#### Exercise prompt:
Look through the records below for the line with "L9\_Utilized\_Quota\_Cmplx & Varchar2(512". Return that line and each one after it up to and including the line with "L9\_Limit\_Quota\_Change\_Cmplx & Varchar2(512", exactly.

Start of Records for the task

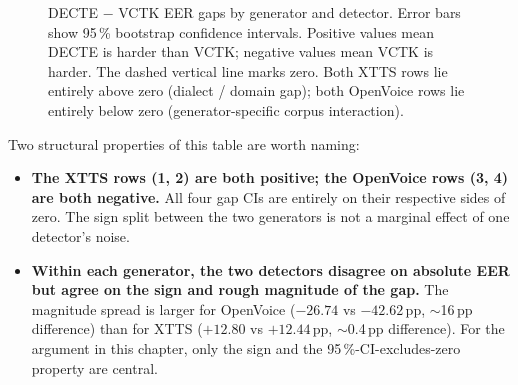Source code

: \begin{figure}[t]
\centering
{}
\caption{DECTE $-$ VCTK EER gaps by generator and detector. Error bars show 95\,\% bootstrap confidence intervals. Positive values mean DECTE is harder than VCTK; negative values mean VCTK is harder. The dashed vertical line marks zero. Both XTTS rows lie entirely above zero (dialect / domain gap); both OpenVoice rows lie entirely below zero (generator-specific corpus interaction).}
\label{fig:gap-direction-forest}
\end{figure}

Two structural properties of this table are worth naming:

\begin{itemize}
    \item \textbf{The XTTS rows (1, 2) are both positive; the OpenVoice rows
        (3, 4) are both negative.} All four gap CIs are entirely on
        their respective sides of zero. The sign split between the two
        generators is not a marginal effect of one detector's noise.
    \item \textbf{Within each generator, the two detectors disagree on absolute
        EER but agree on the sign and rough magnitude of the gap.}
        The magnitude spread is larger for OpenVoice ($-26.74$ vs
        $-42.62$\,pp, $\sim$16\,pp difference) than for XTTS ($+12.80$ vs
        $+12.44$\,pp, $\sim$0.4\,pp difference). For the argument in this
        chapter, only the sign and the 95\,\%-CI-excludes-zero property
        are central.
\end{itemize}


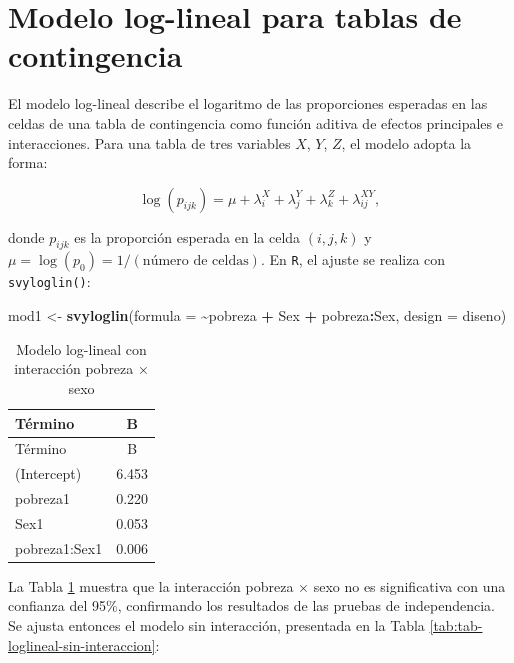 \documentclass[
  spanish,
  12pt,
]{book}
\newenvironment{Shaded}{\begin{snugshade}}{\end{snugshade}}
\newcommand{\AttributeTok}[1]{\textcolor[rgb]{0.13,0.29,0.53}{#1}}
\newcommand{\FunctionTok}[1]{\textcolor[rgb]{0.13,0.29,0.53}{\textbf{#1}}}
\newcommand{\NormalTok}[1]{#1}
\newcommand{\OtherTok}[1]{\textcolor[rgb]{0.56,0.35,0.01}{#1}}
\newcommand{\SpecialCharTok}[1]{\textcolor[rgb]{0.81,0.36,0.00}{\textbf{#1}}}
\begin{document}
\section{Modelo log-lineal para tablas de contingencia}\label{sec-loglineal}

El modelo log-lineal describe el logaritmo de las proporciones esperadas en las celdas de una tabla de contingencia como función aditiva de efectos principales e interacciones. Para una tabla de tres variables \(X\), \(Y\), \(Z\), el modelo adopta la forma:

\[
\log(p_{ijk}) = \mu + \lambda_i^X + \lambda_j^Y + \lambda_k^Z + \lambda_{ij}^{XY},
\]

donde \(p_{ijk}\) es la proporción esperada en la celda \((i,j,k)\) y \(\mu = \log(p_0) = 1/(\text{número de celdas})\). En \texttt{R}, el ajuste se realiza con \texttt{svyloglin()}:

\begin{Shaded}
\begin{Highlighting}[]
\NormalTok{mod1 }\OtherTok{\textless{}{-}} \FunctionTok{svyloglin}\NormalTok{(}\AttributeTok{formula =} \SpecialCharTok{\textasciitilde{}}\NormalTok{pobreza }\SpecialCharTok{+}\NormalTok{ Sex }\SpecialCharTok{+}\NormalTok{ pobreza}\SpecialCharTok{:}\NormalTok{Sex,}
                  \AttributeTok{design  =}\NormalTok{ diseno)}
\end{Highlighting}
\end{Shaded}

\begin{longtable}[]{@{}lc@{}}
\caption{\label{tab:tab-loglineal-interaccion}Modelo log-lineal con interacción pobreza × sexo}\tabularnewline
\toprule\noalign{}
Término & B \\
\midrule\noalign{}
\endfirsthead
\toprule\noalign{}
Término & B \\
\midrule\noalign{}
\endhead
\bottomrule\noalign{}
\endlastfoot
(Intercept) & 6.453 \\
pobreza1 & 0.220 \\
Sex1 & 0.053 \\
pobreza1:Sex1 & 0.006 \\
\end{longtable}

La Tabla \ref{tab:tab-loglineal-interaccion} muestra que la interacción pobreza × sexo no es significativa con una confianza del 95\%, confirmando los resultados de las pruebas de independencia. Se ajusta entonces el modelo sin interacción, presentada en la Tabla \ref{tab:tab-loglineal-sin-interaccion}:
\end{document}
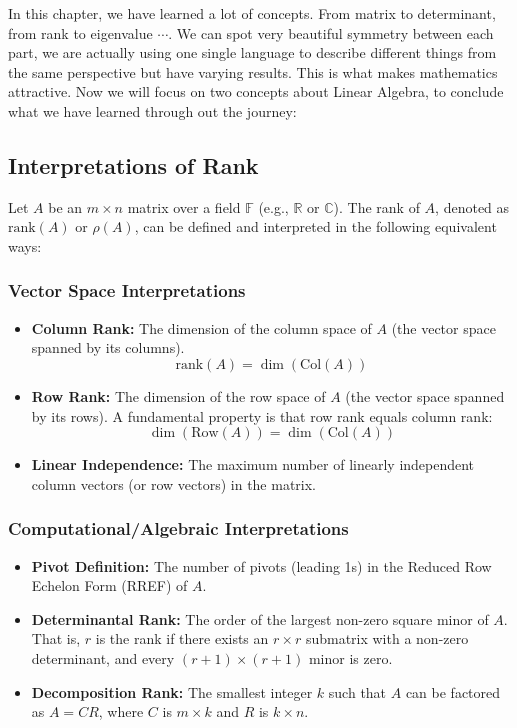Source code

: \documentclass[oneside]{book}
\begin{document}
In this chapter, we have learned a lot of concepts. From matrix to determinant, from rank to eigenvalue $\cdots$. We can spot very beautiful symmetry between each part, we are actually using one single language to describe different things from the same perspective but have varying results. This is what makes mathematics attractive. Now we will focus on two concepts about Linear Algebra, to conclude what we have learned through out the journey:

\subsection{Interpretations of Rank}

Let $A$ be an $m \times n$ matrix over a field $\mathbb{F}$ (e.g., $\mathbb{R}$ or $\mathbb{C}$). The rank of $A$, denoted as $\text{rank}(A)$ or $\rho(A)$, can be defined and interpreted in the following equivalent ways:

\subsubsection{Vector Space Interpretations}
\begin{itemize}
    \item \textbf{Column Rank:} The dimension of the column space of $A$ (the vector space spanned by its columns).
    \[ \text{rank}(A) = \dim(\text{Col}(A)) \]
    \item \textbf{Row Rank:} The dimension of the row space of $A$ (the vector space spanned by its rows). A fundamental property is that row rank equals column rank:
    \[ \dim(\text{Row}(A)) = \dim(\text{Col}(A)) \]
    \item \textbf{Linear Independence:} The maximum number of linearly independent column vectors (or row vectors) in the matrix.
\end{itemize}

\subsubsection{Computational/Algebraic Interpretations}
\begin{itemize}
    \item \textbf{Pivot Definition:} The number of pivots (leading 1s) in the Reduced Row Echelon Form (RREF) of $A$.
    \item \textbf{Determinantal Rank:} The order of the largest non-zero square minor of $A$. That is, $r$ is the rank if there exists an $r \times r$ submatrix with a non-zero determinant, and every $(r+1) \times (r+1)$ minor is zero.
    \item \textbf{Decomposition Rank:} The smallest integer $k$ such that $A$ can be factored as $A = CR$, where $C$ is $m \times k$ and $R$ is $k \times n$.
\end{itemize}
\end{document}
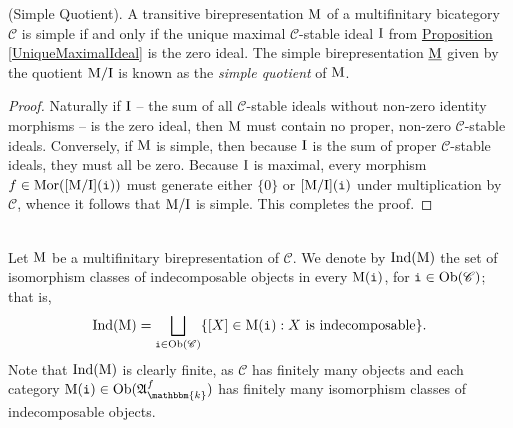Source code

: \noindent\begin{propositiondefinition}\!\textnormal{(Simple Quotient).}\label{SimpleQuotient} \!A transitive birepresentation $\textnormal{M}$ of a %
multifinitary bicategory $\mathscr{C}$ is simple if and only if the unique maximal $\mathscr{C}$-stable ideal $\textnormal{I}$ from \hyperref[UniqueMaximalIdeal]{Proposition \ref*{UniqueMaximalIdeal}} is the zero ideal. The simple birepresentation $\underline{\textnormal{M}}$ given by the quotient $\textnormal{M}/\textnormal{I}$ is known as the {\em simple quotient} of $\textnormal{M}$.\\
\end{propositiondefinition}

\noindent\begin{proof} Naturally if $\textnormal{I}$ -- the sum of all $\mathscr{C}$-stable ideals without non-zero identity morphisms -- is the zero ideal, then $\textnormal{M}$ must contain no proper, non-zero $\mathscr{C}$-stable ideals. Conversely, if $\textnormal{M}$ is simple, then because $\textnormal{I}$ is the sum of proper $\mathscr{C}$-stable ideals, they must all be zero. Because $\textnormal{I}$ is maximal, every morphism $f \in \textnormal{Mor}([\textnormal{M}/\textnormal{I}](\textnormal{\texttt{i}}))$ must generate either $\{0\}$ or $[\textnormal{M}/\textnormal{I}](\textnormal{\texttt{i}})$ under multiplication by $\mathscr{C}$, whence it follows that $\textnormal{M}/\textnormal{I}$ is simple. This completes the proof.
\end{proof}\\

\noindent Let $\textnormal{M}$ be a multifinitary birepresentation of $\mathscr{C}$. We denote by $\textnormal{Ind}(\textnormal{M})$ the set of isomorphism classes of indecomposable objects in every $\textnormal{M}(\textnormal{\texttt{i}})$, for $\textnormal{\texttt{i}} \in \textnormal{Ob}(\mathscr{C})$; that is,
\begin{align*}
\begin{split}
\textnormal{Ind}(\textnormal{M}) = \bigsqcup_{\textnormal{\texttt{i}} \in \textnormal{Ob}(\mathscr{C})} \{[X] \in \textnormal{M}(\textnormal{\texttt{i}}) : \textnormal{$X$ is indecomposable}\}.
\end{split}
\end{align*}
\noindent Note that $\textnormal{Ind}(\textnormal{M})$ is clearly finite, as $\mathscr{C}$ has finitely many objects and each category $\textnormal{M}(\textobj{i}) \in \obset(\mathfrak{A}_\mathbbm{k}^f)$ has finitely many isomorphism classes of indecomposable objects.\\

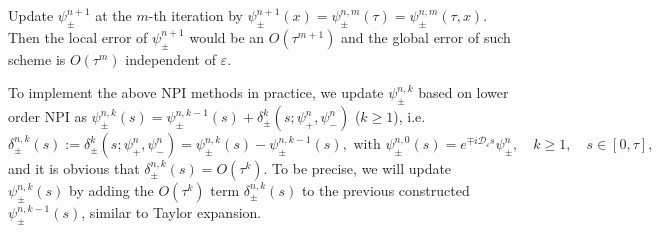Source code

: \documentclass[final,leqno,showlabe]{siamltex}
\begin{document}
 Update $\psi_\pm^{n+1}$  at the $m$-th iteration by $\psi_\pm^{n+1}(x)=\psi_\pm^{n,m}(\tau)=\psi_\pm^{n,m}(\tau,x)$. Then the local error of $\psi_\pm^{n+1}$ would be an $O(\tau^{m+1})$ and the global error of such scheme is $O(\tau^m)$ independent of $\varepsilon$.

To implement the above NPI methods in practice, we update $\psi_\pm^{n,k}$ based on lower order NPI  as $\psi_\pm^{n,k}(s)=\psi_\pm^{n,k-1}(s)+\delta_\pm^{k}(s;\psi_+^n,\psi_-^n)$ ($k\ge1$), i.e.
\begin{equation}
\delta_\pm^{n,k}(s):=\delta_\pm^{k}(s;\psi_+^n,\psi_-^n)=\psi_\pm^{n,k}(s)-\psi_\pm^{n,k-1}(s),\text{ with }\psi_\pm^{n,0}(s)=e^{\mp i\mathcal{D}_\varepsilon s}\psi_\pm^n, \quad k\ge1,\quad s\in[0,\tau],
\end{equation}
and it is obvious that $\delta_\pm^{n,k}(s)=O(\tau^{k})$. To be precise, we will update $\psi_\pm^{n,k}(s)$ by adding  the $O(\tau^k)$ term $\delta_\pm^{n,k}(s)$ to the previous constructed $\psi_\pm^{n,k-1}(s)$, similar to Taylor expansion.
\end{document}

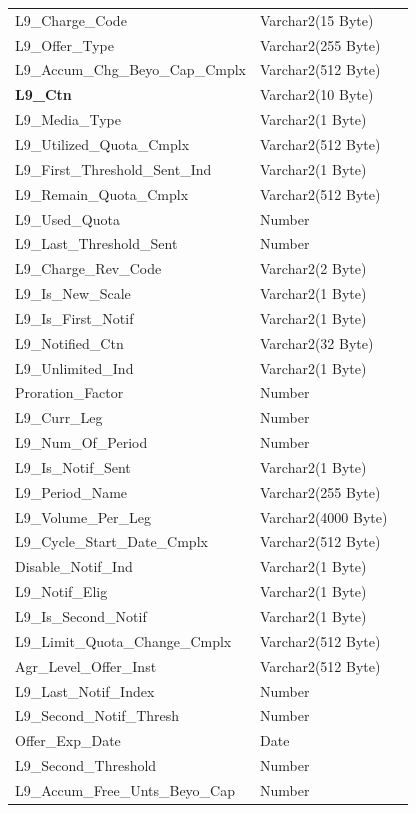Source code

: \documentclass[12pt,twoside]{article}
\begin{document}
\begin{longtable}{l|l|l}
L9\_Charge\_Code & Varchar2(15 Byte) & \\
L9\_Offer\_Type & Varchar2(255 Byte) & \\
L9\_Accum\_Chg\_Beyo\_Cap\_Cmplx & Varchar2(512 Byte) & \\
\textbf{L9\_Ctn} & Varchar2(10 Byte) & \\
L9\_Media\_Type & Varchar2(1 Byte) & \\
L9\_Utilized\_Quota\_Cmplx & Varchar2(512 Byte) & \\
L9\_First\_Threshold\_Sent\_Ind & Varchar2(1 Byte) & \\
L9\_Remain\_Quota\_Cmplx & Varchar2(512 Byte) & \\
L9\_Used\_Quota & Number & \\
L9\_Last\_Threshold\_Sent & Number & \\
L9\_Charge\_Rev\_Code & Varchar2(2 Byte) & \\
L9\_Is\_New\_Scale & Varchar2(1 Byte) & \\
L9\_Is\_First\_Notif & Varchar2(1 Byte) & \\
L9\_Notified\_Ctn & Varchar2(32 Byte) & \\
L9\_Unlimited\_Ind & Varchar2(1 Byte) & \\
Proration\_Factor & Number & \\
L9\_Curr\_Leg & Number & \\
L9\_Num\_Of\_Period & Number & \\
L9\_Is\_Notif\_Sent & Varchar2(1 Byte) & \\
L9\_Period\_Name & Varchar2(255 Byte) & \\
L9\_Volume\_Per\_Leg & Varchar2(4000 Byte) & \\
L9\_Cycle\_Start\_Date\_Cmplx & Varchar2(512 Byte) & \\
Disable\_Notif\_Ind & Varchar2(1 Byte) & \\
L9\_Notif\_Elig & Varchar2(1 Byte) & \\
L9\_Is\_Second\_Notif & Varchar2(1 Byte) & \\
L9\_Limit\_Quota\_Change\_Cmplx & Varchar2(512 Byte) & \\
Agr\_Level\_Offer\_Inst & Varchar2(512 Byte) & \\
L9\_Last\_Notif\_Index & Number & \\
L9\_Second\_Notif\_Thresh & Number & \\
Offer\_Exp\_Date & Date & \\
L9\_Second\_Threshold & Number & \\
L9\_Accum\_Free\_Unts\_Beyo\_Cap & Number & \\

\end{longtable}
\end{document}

End of Records for the task

#### Solved exercise:
L9\_Utilized\_Quota\_Cmplx & Varchar2(512 Byte) & \\
L9\_First\_Threshold\_Sent\_Ind & Varchar2(1 Byte) & \\
L9\_Remain\_Quota\_Cmplx & Varchar2(512 Byte) & \\
L9\_Used\_Quota & Number & \\
L9\_Last\_Threshold\_Sent & Number & \\
L9\_Charge\_Rev\_Code & Varchar2(2 Byte) & \\
L9\_Is\_New\_Scale & Varchar2(1 Byte) & \\
L9\_Is\_First\_Notif & Varchar2(1 Byte) & \\
L9\_Notified\_Ctn & Varchar2(32 Byte) & \\
L9\_Unlimited\_Ind & Varchar2(1 Byte) & \\
Proration\_Factor & Number & \\
L9\_Curr\_Leg & Number & \\
L9\_Num\_Of\_Period & Number & \\
L9\_Is\_Notif\_Sent & Varchar2(1 Byte) & \\
L9\_Period\_Name & Varchar2(255 Byte) & \\
L9\_Volume\_Per\_Leg & Varchar2(4000 Byte) & \\
L9\_Cycle\_Start\_Date\_Cmplx & Varchar2(512 Byte) & \\
Disable\_Notif\_Ind & Varchar2(1 Byte) & \\
L9\_Notif\_Elig & Varchar2(1 Byte) & \\
L9\_Is\_Second\_Notif & Varchar2(1 Byte) & \\
L9\_Limit\_Quota\_Change\_Cmplx & Varchar2(512 Byte) & \\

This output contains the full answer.